Enquête CLCV : beaucoup de bruit pour rien

01/11/2019 Études/sondages
Études/sondages Enquête CLCV  : beaucoup de bruit pour rien

L’association de consommateurs CLCV a publié début septembre une enquête sur les tarifs des auto-écoles. Une information largement relayée par les médias et souvent présentée comme un document à charge contre la profession. Malheureusement, cette enquête ne fait en rien avancer le débat.

L’Association Consommation, Logement et Cadre de Vie (CLCV) est une association nationale, à but non lucratif, de défense des consommateurs et des usagers. Elle réalise des enquêtes sur différents sujets relatifs à la consommation et s’intéresse régulièrement à celui de la formation à la conduite. Ainsi d’avril à juillet 2019, la CLCV a relevé les tarifs de 665 écoles de conduite dans 45 départements de la Métropole.

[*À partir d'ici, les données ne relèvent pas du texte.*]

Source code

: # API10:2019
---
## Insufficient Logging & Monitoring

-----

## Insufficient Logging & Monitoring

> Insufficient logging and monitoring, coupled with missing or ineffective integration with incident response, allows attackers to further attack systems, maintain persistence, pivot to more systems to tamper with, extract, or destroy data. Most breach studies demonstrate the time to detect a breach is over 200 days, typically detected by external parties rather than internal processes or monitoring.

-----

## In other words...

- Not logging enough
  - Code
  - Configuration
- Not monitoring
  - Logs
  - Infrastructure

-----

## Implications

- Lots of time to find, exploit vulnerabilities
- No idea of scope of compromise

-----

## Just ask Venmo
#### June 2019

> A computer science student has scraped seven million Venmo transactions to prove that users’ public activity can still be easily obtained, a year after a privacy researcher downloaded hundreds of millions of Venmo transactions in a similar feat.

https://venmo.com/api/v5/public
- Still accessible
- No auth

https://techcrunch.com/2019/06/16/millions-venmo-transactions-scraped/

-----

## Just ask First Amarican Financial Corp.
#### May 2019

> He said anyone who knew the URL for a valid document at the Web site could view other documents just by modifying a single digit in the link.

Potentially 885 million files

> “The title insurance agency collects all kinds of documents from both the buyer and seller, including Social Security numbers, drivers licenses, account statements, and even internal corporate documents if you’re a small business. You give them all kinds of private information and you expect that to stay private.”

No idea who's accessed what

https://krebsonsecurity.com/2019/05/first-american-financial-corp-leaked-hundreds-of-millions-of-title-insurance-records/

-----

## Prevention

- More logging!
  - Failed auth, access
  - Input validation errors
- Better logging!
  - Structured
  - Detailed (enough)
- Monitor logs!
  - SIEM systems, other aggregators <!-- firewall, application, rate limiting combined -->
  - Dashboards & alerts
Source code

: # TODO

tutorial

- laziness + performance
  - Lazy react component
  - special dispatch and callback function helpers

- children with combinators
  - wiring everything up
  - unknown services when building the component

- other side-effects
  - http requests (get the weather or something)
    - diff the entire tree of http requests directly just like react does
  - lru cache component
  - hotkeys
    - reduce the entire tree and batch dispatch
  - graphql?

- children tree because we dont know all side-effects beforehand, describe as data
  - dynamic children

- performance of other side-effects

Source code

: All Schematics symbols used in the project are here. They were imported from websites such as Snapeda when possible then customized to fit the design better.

Coût moyen de 20 heures : 1 079,15 euros
Premier constat : le coût moyen du forfait 20 heures relevé par les enquêteurs (bénévoles) de la CLCV, s’élève à 1 079,15 euros.
Sur ce point, force est de constater que ce tarif est très proche de ce que révèle L’Observatoire des prix du permis réalisé par La Tribune des Auto-Écoles qui interroge chaque mois cinq écoles de conduite dans six villes différentes. Ainsi, ce mois-ci, le coût moyen relevé était de 1 173,80 euros pour les villes d’Ajaccio, d’Épinal, de Marseille, de Quimper, de Tulle et de Valenciennes. Quant au mois dernier, il s’élevait à 1 073,30 euros pour les villes d’Angoulême, de Caen, de Chambéry, de Mulhouse, de Narbonne et de Sens.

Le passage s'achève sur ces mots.